海外現地法人としては、北米地域のSanyo Corporation of Americaやアジア地域の三洋物産貿易(上海)有限公司等があります。Sanyo Corporation of Americaは売上高80億、経常利益2億と規模が大きく、駐在にいくとしたらアメリカの可能性が高いかもしれませんね。
国内子会社
国内子会社については、売上は減少傾向にあり、利益は微増傾向にあります。
従業員数は、17/9時点では15名であり、一人当たり売上は272百万円、一人当たり営業利益は36百万,利益率は13.1%と売上が落ちたにもかからわず利益は減少しなかったため、高い水準となっています。

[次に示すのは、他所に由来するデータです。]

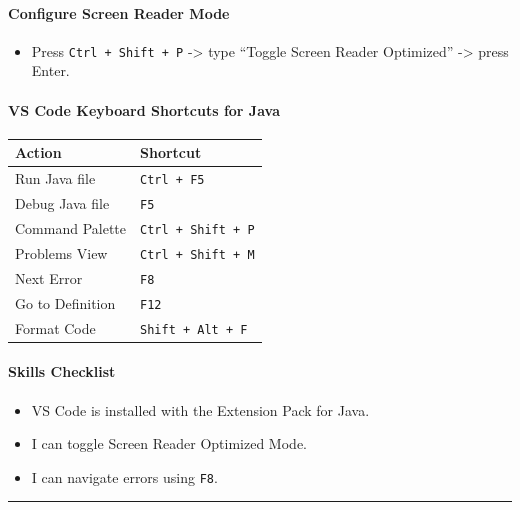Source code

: \documentclass[
  justified,
  openright,
]{tufte-book}
\let\subsubsection\paragraph
\let\paragraph\paragraph
\let\subsubsection\paragraph
\let\paragraph\paragraph
\providecommand{\tightlist}{%
  \setlength{\itemsep}{0pt}\setlength{\parskip}{0pt}}
\begin{document}
\subsubsection{Configure Screen Reader
Mode}\label{configure-screen-reader-mode}

\begin{itemize}
\tightlist
\item
  Press \texttt{Ctrl\ +\ Shift\ +\ P} -\textgreater{} type ``Toggle
  Screen Reader Optimized'' -\textgreater{} press Enter.
\end{itemize}

\subsubsection{VS Code Keyboard Shortcuts for
Java}\label{vs-code-keyboard-shortcuts-for-java}

{\def\LTcaptype{none} %
\begin{longtable}[]{@{}ll@{}}
\toprule\noalign{}
Action & Shortcut \\
\midrule\noalign{}
\endhead
\bottomrule\noalign{}
\endlastfoot
Run Java file & \texttt{Ctrl\ +\ F5} \\
Debug Java file & \texttt{F5} \\
Command Palette & \texttt{Ctrl\ +\ Shift\ +\ P} \\
Problems View & \texttt{Ctrl\ +\ Shift\ +\ M} \\
Next Error & \texttt{F8} \\
Go to Definition & \texttt{F12} \\
Format Code & \texttt{Shift\ +\ Alt\ +\ F} \\
\end{longtable}
}

\subsubsection{Skills Checklist}\label{skills-checklist-1}

\begin{itemize}
\tightlist
\item[$\square$]
  VS Code is installed with the Extension Pack for Java.
\item[$\square$]
  I can toggle Screen Reader Optimized Mode.
\item[$\square$]
  I can navigate errors using \texttt{F8}.
\end{itemize}

\begin{center}\rule{0.5\linewidth}{0.5pt}\end{center}
\end{document}
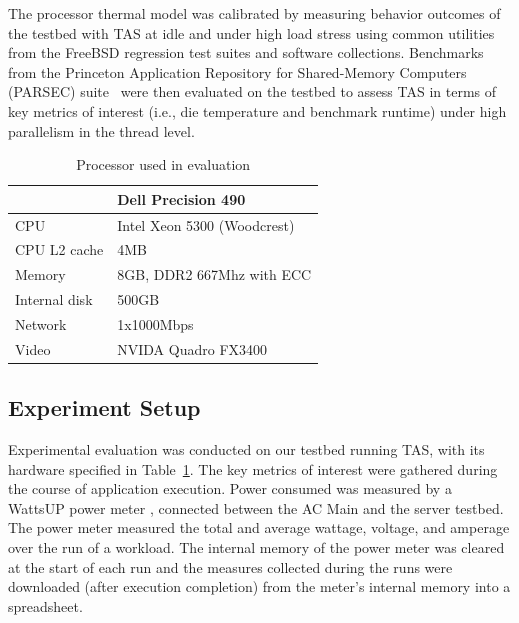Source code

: \documentclass[times, 10pt,twocolumn]{IEEEtran}
\begin{document}
The processor thermal model was calibrated by measuring behavior
outcomes of the testbed with TAS at idle and under high load stress
using common utilities from the FreeBSD regression test suites and
software collections.  Benchmarks from the Princeton Application
Repository for Shared-Memory Computers (PARSEC) suite~\cite{Bienia2011}
were then evaluated on the testbed to assess TAS in terms of key metrics
of interest (i.e., die temperature and benchmark runtime) under
high parallelism in the thread level.

\begin{small}
\begin{table}[tbhp] 
\centering
  \caption{Processor used in evaluation}
  \label{tab:hardware}
  \begin{tabular}{l l} 
\hline 
\hline
&\textbf{Dell Precision 490}\\ 
\hline 
CPU&Intel Xeon 5300 (Woodcrest)\\ 
CPU L2 cache&4MB\\ 
Memory&8GB, DDR2 667Mhz with ECC\\
Internal disk&500GB\\ 
Network&1x1000Mbps\\ 
Video&NVIDA Quadro FX3400\\ 
\hline
  \end{tabular}
\end{table}
\end{small}
\subsection{Experiment Setup}
\label{sec:experiment-setup} 
Experimental evaluation was conducted on our testbed running TAS, with
its hardware specified in Table~\ref{tab:hardware}.  The key metrics of
interest were gathered during the course of application execution.
Power consumed was measured by a WattsUP power meter
\cite{WattsUp2006a}, connected between the AC Main and the server
testbed.  The power meter measured the total and average wattage,
voltage, and amperage over the run of a workload.  The internal memory
of the power meter was cleared at the start of each run and the measures
collected during the runs were downloaded (after execution completion)
from the meter's internal memory into a spreadsheet.
\end{document}
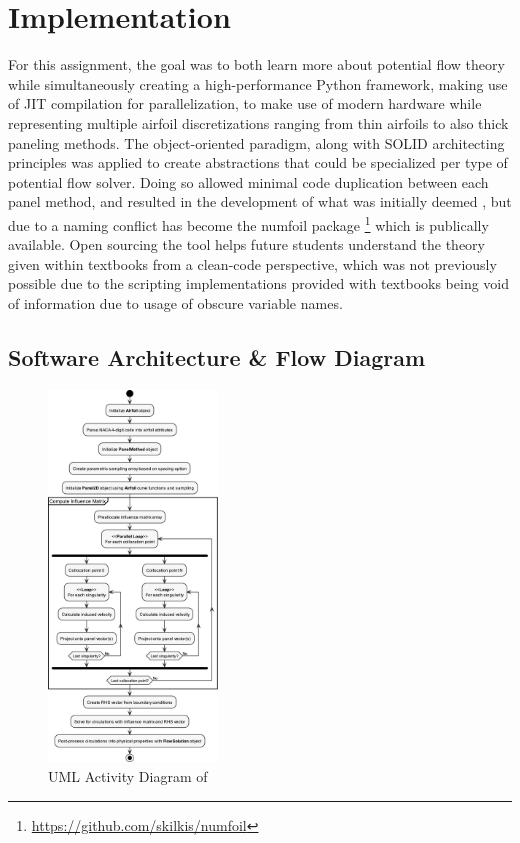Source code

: \chapter{\numfoil Implementation}
For this assignment, the goal was to both learn more about potential flow
theory while simultaneously creating a high-performance Python framework,
making use of JIT compilation for parallelization, to make use of modern
hardware while representing multiple airfoil discretizations ranging from thin
airfoils to also thick paneling methods. The object-oriented paradigm, along
with SOLID architecting principles was applied to create abstractions that
could be specialized per type of potential flow solver. Doing so allowed
minimal code duplication between each panel method, and resulted in the
development of what was initially deemed \numfoil, but due to a naming conflict
has become the \textsf{numfoil} package
\footnote{\url{https://github.com/skilkis/numfoil}} which is publically
available. Open sourcing the tool helps future students understand the theory
given within textbooks from a clean-code perspective, which was not previously
possible due to the scripting implementations provided with textbooks being
void of information due to usage of obscure variable names.

\section{Software Architecture \& Flow Diagram}
\begin{figure}
    \vspace{-2em}
    \begin{center}
      \includegraphics[width=0.40\textwidth]{static/activity_diagram.pdf}
    \end{center}
    \caption{UML Activity Diagram of \numfoil}
    \label{fig:activity}
\end{figure}

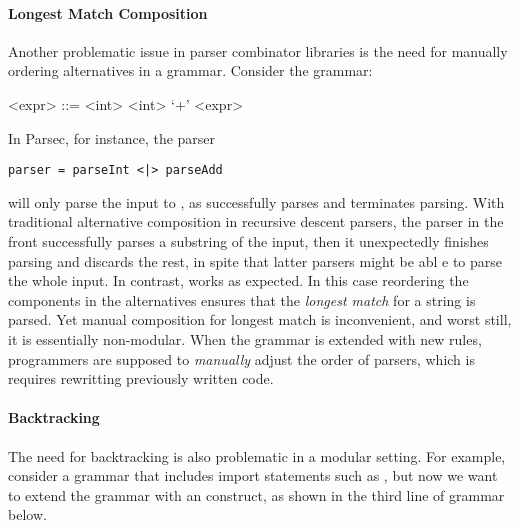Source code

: \paragraph{Longest Match Composition} Another problematic issue 
in parser combinator libraries is the need for manually ordering 
alternatives in a grammar.
Consider the grammar:
\setlength{\grammarindent}{5em}
\begin{grammar}
<expr> ::= <int> \alt <int> `+' <expr>
\end{grammar}
In Parsec, for instance, the parser
\begin{lstlisting}[language=PlainCode]
parser = parseInt <|> parseAdd
\end{lstlisting}
will only parse the input  to , as  successfully parses 
and terminates parsing. With traditional alternative
composition in recursive descent parsers, the parser in the front successfully parses a substring of the input, then it unexpectedly
finishes parsing and discards the rest, in spite that latter parsers might be abl e to parse the whole input.
In contrast,  works as expected. 
In this case reordering the components in the alternatives ensures that 
the \emph{longest match} for a string is parsed. Yet manual composition for longest match is inconvenient, and worst still, it is essentially non-modular. When the grammar is extended with new rules, programmers are supposed to \emph{manually} adjust
the order of parsers, which is requires rewritting previously written code.

\paragraph{Backtracking} The need for backtracking is also problematic
in a modular setting. For example, consider a grammar that includes 
import statements such as ,
but now we want to extend the grammar with an  construct, as shown in the third line of grammar below.

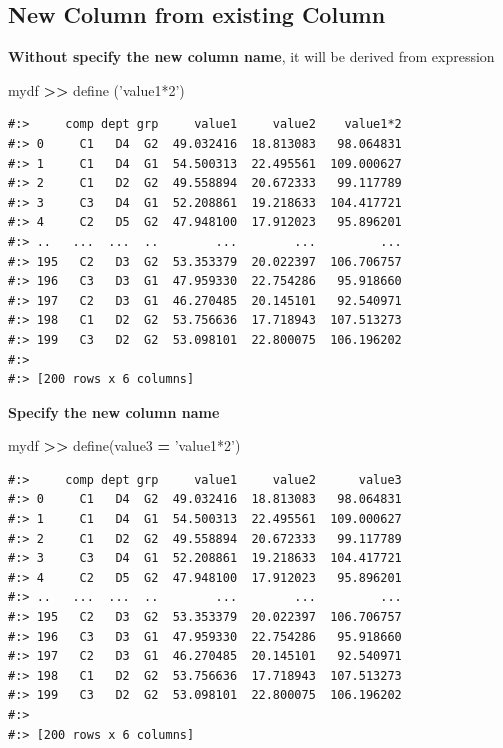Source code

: \documentclass[
]{book}
\newenvironment{Shaded}{\begin{snugshade}}{\end{snugshade}}
\newcommand{\NormalTok}[1]{#1}
\newcommand{\OperatorTok}[1]{\textcolor[rgb]{0.43,0.43,0.43}{\textbf{#1}}}
\newcommand{\StringTok}[1]{\textcolor[rgb]{0.5,0.5,0.5}{#1}}
\begin{document}
\hypertarget{new-column-from-existing-column}{%
\subsection{New Column from existing Column}\label{new-column-from-existing-column}}

\textbf{Without specify the new column name}, it will be derived from expression

\begin{Shaded}
\begin{Highlighting}[]
\NormalTok{mydf }\OperatorTok{>>}\NormalTok{ define (}\StringTok{'value1*2'}\NormalTok{)}
\end{Highlighting}
\end{Shaded}

\begin{verbatim}
#:>     comp dept grp     value1     value2    value1*2
#:> 0     C1   D4  G2  49.032416  18.813083   98.064831
#:> 1     C1   D4  G1  54.500313  22.495561  109.000627
#:> 2     C1   D2  G2  49.558894  20.672333   99.117789
#:> 3     C3   D4  G1  52.208861  19.218633  104.417721
#:> 4     C2   D5  G2  47.948100  17.912023   95.896201
#:> ..   ...  ...  ..        ...        ...         ...
#:> 195   C2   D3  G2  53.353379  20.022397  106.706757
#:> 196   C3   D3  G1  47.959330  22.754286   95.918660
#:> 197   C2   D3  G1  46.270485  20.145101   92.540971
#:> 198   C1   D2  G2  53.756636  17.718943  107.513273
#:> 199   C3   D2  G2  53.098101  22.800075  106.196202
#:> 
#:> [200 rows x 6 columns]
\end{verbatim}

\textbf{Specify the new column name}

\begin{Shaded}
\begin{Highlighting}[]
\NormalTok{mydf }\OperatorTok{>>}\NormalTok{ define(value3 }\OperatorTok{=} \StringTok{'value1*2'}\NormalTok{)}
\end{Highlighting}
\end{Shaded}

\begin{verbatim}
#:>     comp dept grp     value1     value2      value3
#:> 0     C1   D4  G2  49.032416  18.813083   98.064831
#:> 1     C1   D4  G1  54.500313  22.495561  109.000627
#:> 2     C1   D2  G2  49.558894  20.672333   99.117789
#:> 3     C3   D4  G1  52.208861  19.218633  104.417721
#:> 4     C2   D5  G2  47.948100  17.912023   95.896201
#:> ..   ...  ...  ..        ...        ...         ...
#:> 195   C2   D3  G2  53.353379  20.022397  106.706757
#:> 196   C3   D3  G1  47.959330  22.754286   95.918660
#:> 197   C2   D3  G1  46.270485  20.145101   92.540971
#:> 198   C1   D2  G2  53.756636  17.718943  107.513273
#:> 199   C3   D2  G2  53.098101  22.800075  106.196202
#:> 
#:> [200 rows x 6 columns]
\end{verbatim}
\end{document}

代表的な子会社としては、石油ガス、海洋、地熱、温泉などの資源開発機材を取り扱うコスモス商事や精密化学品、医薬中間体等を扱うケムインターが挙げられます。
海外売上高
海外への展開状況についてもみてみましょう。
上記は仕向地別の海外売上高ですが、2014年が34%に対して2017年が35%程と大きく伸びてはいませんが、その他に含まれるASEAN地域への売上を近年伸ばしてきています。
財務面の安全性
決算期 | 自己資本比率 |
---|---|
2015/9 | 62.1 |
2016/9 | 62.7 |
2017/9 | 61.1 |
自己資本比率は6割を超えており、卸売業としては高い水準です。堅実な経営をしていることが見て取れます。
CFについても営業CFは毎年黒字でFCFも2012年と2017年を除いては黒字になっており、比較的安定しています。
17/9時点では、有利子負債1,655百万に対して現金同等物が2,601百万と実質無借金経営です。安全性は高い水準といえ、問題ありません。
将来性
将来性については、三洋貿易は2020年の中期経営計画を出しており、ヒントになるかと思います。
中期経営計画によると2020年9月期までに連結経常利益50億以上、ROE15%以上、自己資本比率50%以上という目標でしたが、数字目標を3期早く達成してしまっています。
基盤事業については、自社の強みのある分野に特化するして売上規模と成長性がともに高い分野に選択と集中をするというオーソドックスなものですが、3期早く数字目標を達成してしまったことをみてもうまく回っているようです。
その他、地熱・海底資源開発関連機材や木質バイオマス・ガス化発電関連機材といった新規プロジェクトの立ち上げやグローバル展開の加速等を掲げています。
就職や転職を目指すのであれば、こういった会社の中期経営計画にも目を通しておきたいところです。
まとめ
総合商社やトップクラスの専門商社に比べると売上規模も従業員数も地味であまり知られていませんが、業績の伸びや給料、一人当たり売上・利益等の指標をみても優良企業といえます。
就職人気ランキングにとらわれずにこういったニッチ分野の企業を回ってみるのも面白いのではないでしょうか。